* _WORK REQUIRED_
Pull every line with "career" from the material.

[Start of section]

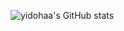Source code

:![yidohaa's GitHub stats](https://github-readme-stats.vercel.app/api?username=yidohaa&show_icons=true&theme=dark)



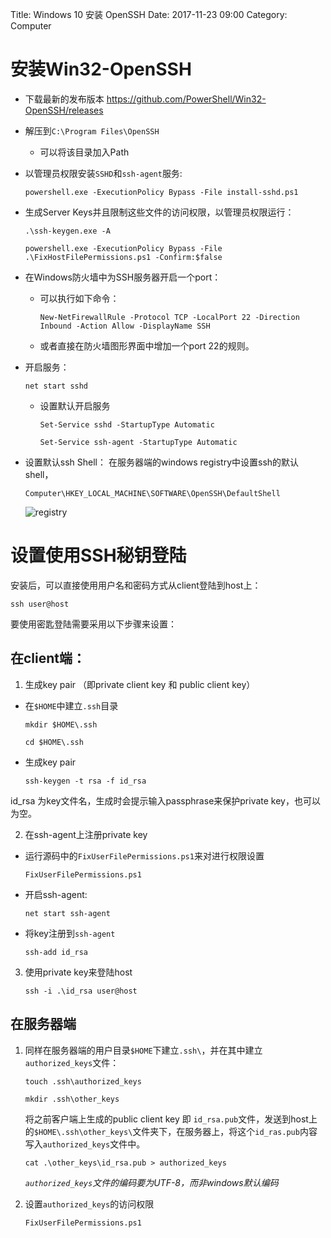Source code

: Title: Windows 10 安装 OpenSSH
Date: 2017-11-23 09:00
Category: Computer

# 安装Win32-OpenSSH

- 下载最新的发布版本 <https://github.com/PowerShell/Win32-OpenSSH/releases>
- 解压到`C:\Program Files\OpenSSH`
  - 可以将该目录加入Path
- 以管理员权限安装`SSHD`和`ssh-agent`服务:

	`powershell.exe -ExecutionPolicy Bypass -File install-sshd.ps1`

- 生成Server Keys并且限制这些文件的访问权限，以管理员权限运行：

	`.\ssh-keygen.exe -A`

	`powershell.exe -ExecutionPolicy Bypass -File .\FixHostFilePermissions.ps1 -Confirm:$false`

- 在Windows防火墙中为SSH服务器开启一个port：
	- 可以执行如下命令：

		`New-NetFirewallRule -Protocol TCP -LocalPort 22 -Direction Inbound -Action Allow -DisplayName SSH`

	- 或者直接在防火墙图形界面中增加一个port 22的规则。
- 开启服务：

	`net start sshd`

	- 设置默认开启服务

		`Set-Service sshd -StartupType Automatic`

		`Set-Service ssh-agent -StartupType Automatic`

- 设置默认ssh Shell：
	在服务器端的windows registry中设置ssh的默认shell，

	`Computer\HKEY_LOCAL_MACHINE\SOFTWARE\OpenSSH\DefaultShell`

	![registry]({filename}/images/registry_for_ssh.png)

# 设置使用SSH秘钥登陆

安装后，可以直接使用用户名和密码方式从client登陆到host上：

`ssh user@host`

要使用密匙登陆需要采用以下步骤来设置：

## 在client端：

1. 生成key pair （即private client key 和 public client key）

- 在`$HOME`中建立`.ssh`目录

	`mkdir $HOME\.ssh`

	`cd $HOME\.ssh`

- 生成key pair

	`ssh-keygen -t rsa -f id_rsa`

id_rsa 为key文件名，生成时会提示输入passphrase来保护private key，也可以为空。

2. 在ssh-agent上注册private key

- 运行源码中的`FixUserFilePermissions.ps1`来对进行权限设置

	`FixUserFilePermissions.ps1`

- 开启ssh-agent:

	`net start ssh-agent`

- 将key注册到`ssh-agent`

	`ssh-add id_rsa`

3. 使用private key来登陆host

	`ssh -i .\id_rsa user@host`

## 在服务器端

1. 同样在服务器端的用户目录`$HOME`下建立`.ssh\`，并在其中建立`authorized_keys`文件：

	`touch .ssh\authorized_keys`

	`mkdir .ssh\other_keys`

	将之前客户端上生成的public client key 即 `id_rsa.pub`文件，发送到host上的`$HOME\.ssh\other_keys\`文件夹下，在服务器上，将这个`id_ras.pub`内容写入`authorized_keys`文件中。

	`cat .\other_keys\id_rsa.pub > authorized_keys`

	*`authorized_keys`文件的编码要为UTF-8，而非windows默认编码*

2. 设置`authorized_keys`的访问权限

	`FixUserFilePermissions.ps1`
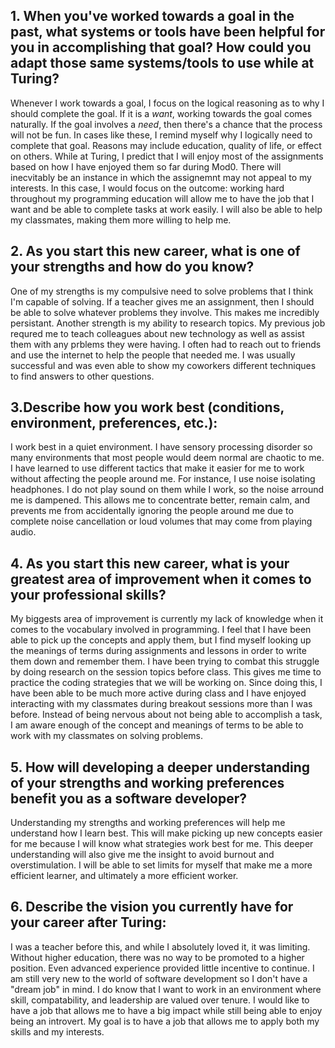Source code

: ## 1. When you've worked towards a goal in the past, what systems or tools have been helpful for you in accomplishing that goal? How could you adapt those same systems/tools to use while at Turing?

Whenever I work towards a goal, I focus on the logical reasoning as to why I should complete the goal. If it is a *want*, 
working towards the goal comes naturally. If the goal involves a *need*, then there's a chance that the process
will not be fun. In cases like these, I remind myself why I logically need to complete that goal. Reasons may include 
education, quality of life, or effect on others. While at Turing, I predict that I will enjoy most of the assignments 
based on how I have enjoyed them so far during Mod0. There will inecvitably be an instance in which the assignemnt 
may not appeal to my interests. In this case, I would focus on the outcome: working hard throughout my programming 
education will allow me to have the job that I want and be able to complete tasks at work easily. I will also be 
able to help my classmates, making them more willing to help me.




## 2. As you start this new career, what is one of your strengths and how do you know?

One of my strengths is my compulsive need to solve problems that I think I'm capable of solving. If a teacher gives me 
an assignment, then I should be able to solve whatever problems they involve. This makes me incredibly persistant. Another 
strength is my ability to research topics. My previous job requred me to teach colleagues about new technology as well as assist them with any prblems they were having. I often had to reach out to friends and use the internet to help the people
that needed me. I was usually successful and was even able to show my coworkers different techniques to find answers 
to other questions.




## 3.Describe how you work best (conditions, environment, preferences, etc.):

I work best in a quiet environment. I have sensory processing disorder so many environments that most people would deem 
normal are chaotic to me. I have learned to use different tactics that make it easier for me to work without affecting 
the people around me. For instance, I use noise isolating headphones. I do not play sound on them while I work, so the noise arround me is dampened. This allows me to concentrate better, remain calm, and prevents me from accidentally ignoring the people around me due to complete noise cancellation or loud volumes that may come from playing audio.




## 4. As you start this new career, what is your greatest area of improvement when it comes to your professional skills?

My biggests area of improvement is currently my lack of knowledge when it comes to the vocabulary involved in programming. I feel that I have been able to pick up the concepts and apply them, but I find myself looking up the meanings of terms during assignments and lessons in order to write them down and remember them. I have been trying to combat this struggle by doing research on the session topics before class. This gives me time to practice the coding strategies that we will be working on. Since doing this, I have been able to be much more active during class and I have enjoyed interacting with my classmates during breakout sessions more than I was before. Instead of being nervous about not being able to accomplish a task, I am aware enough of the concept and meanings of terms to be able to work with my classmates on solving problems. 




## 5. How will developing a deeper understanding of your strengths and working preferences benefit you as a software developer?

Understanding my strengths and working preferences will help me understand how I learn best. This will make picking up new concepts easier for me because I will know what strategies work best for me. This deeper understanding will also give me the insight to avoid burnout and overstimulation. I will be able to set limits for myself that make me a more efficient learner, and ultimately a more efficient worker.




## 6. Describe the vision you currently have for your career after Turing:

I was a teacher before this, and while I absolutely loved it, it was limiting. Without higher education, there was no way to be promoted to a higher position. Even advanced experience provided little incentive to continue. I am still very new to the world of software development so I don't have a "dream job" in mind. I do know that I want to work in an environment where skill, compatability, and leadership are valued over tenure. I would like to have a job that allows me to have a big impact while still being able to enjoy being an introvert. My goal is to have a job that allows me to apply both my skills and my interests. 
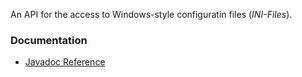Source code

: An API for the access to Windows-style configuratin files (*INI-Files*).

### Documentation

- [Javadoc Reference](https://tquadrat.github.io/foundation-inifile/javadoc/index.html)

[End of section]

* _TASK OUTPUT_
## 2. As you start this new career, what is one of your strengths and how do you know?
## 4. As you start this new career, what is your greatest area of improvement when it comes to your professional skills?
## 6. Describe the vision you currently have for your career after Turing:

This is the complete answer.